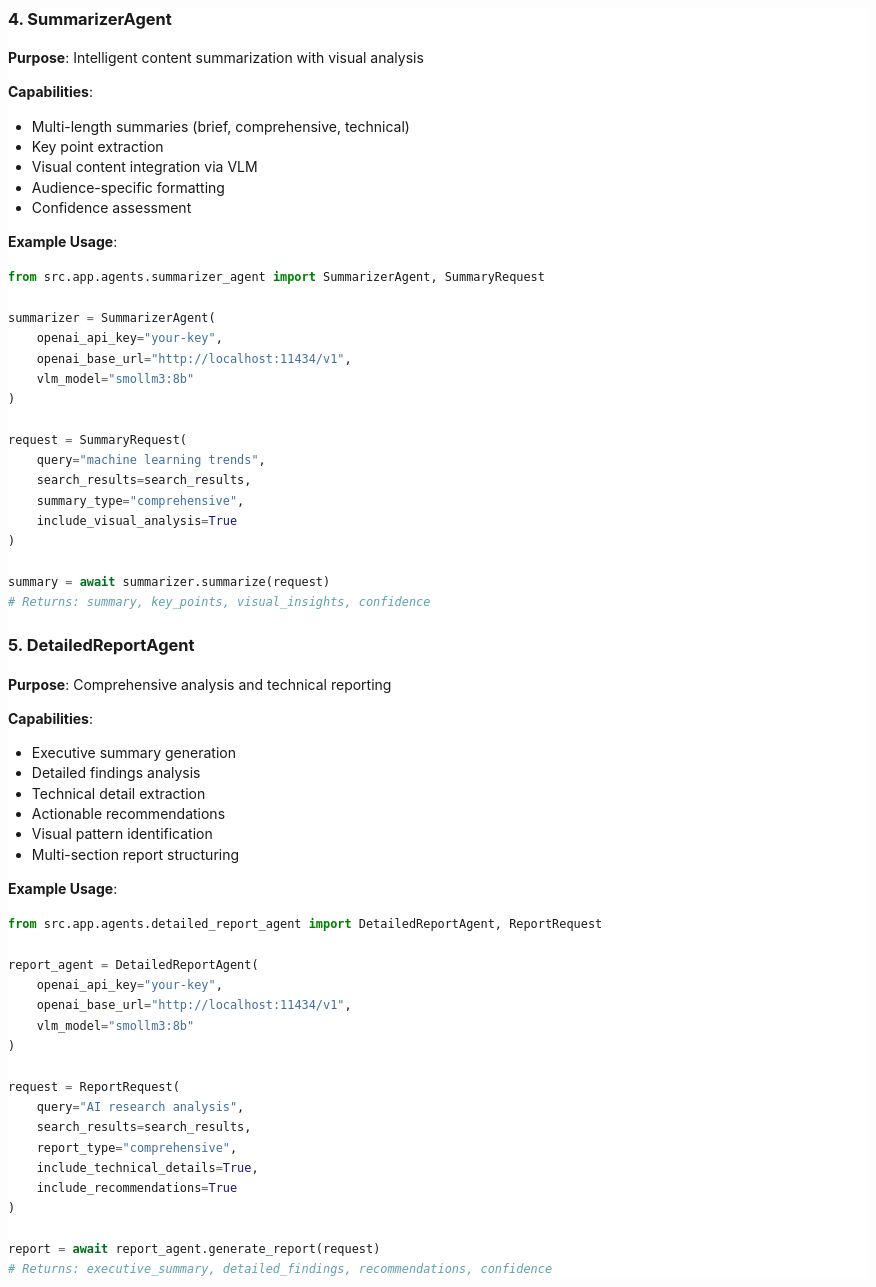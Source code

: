 ### 4. SummarizerAgent

**Purpose**: Intelligent content summarization with visual analysis

**Capabilities**:
- Multi-length summaries (brief, comprehensive, technical)
- Key point extraction
- Visual content integration via VLM
- Audience-specific formatting
- Confidence assessment

**Example Usage**:
```python
from src.app.agents.summarizer_agent import SummarizerAgent, SummaryRequest

summarizer = SummarizerAgent(
    openai_api_key="your-key",
    openai_base_url="http://localhost:11434/v1",
    vlm_model="smollm3:8b"
)

request = SummaryRequest(
    query="machine learning trends",
    search_results=search_results,
    summary_type="comprehensive",
    include_visual_analysis=True
)

summary = await summarizer.summarize(request)
# Returns: summary, key_points, visual_insights, confidence
```

### 5. DetailedReportAgent

**Purpose**: Comprehensive analysis and technical reporting

**Capabilities**:
- Executive summary generation
- Detailed findings analysis
- Technical detail extraction
- Actionable recommendations
- Visual pattern identification
- Multi-section report structuring

**Example Usage**:
```python
from src.app.agents.detailed_report_agent import DetailedReportAgent, ReportRequest

report_agent = DetailedReportAgent(
    openai_api_key="your-key",
    openai_base_url="http://localhost:11434/v1",
    vlm_model="smollm3:8b"
)

request = ReportRequest(
    query="AI research analysis",
    search_results=search_results,
    report_type="comprehensive",
    include_technical_details=True,
    include_recommendations=True
)

report = await report_agent.generate_report(request)
# Returns: executive_summary, detailed_findings, recommendations, confidence
```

• [What to work on]
Whenever the word "content" turns up in a line of the listing above, copy the line.

• [Exercise response]
**Purpose**: Intelligent content summarization with visual analysis
- Visual content integration via VLM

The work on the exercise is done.